(Records contained in a dataset)
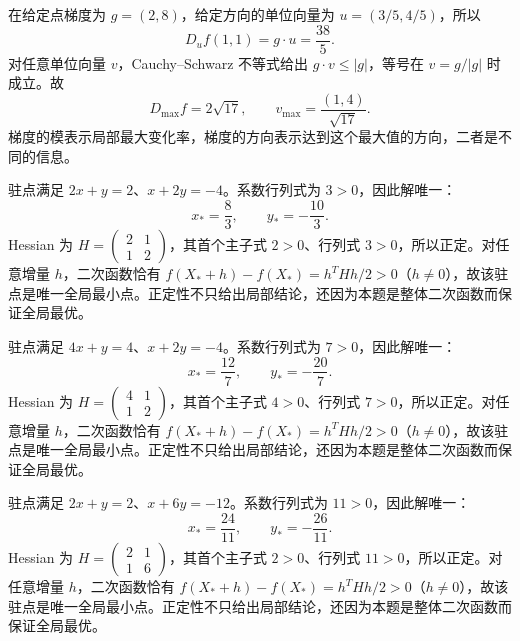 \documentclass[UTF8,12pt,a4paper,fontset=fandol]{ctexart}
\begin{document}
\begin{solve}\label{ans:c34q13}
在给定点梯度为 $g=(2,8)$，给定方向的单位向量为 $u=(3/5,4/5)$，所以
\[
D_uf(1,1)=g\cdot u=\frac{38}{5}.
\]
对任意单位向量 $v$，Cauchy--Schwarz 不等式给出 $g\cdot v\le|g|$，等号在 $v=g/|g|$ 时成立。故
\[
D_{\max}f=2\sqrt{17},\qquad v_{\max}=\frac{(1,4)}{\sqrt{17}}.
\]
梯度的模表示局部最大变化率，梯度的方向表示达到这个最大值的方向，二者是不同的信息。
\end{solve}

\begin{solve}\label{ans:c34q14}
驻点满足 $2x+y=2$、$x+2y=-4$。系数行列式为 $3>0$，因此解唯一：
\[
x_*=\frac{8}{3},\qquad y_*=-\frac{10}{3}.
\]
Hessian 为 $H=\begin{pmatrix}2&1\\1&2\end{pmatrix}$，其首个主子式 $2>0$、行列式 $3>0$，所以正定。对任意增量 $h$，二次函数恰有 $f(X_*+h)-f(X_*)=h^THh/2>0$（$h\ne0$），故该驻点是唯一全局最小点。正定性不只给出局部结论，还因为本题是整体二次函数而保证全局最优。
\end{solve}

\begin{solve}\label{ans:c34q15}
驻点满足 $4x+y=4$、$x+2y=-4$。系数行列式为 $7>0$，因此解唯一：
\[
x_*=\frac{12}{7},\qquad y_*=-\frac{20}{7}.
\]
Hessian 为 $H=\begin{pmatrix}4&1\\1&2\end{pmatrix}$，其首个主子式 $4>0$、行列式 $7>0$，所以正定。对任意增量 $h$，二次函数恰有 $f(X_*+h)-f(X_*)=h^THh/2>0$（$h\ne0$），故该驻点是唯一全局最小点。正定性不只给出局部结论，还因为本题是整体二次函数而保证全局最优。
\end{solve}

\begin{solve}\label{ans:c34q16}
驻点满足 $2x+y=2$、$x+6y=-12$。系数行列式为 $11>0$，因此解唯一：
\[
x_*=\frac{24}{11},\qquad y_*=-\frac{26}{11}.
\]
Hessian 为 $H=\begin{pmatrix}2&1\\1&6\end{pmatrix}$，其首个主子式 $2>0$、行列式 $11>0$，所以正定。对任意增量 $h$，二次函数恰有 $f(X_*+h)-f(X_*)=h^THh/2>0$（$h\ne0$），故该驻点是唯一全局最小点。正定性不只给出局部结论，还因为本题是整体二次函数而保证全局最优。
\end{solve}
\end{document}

### [ACTIVITY]
Track down every line in the entries that includes the string "驻点满足", and copy it.

### [SOLUTION BELOW]
驻点满足 $2x+y=2$、$x+2y=-4$。系数行列式为 $3>0$，因此解唯一：
驻点满足 $4x+y=4$、$x+2y=-4$。系数行列式为 $7>0$，因此解唯一：
驻点满足 $2x+y=2$、$x+6y=-12$。系数行列式为 $11>0$，因此解唯一：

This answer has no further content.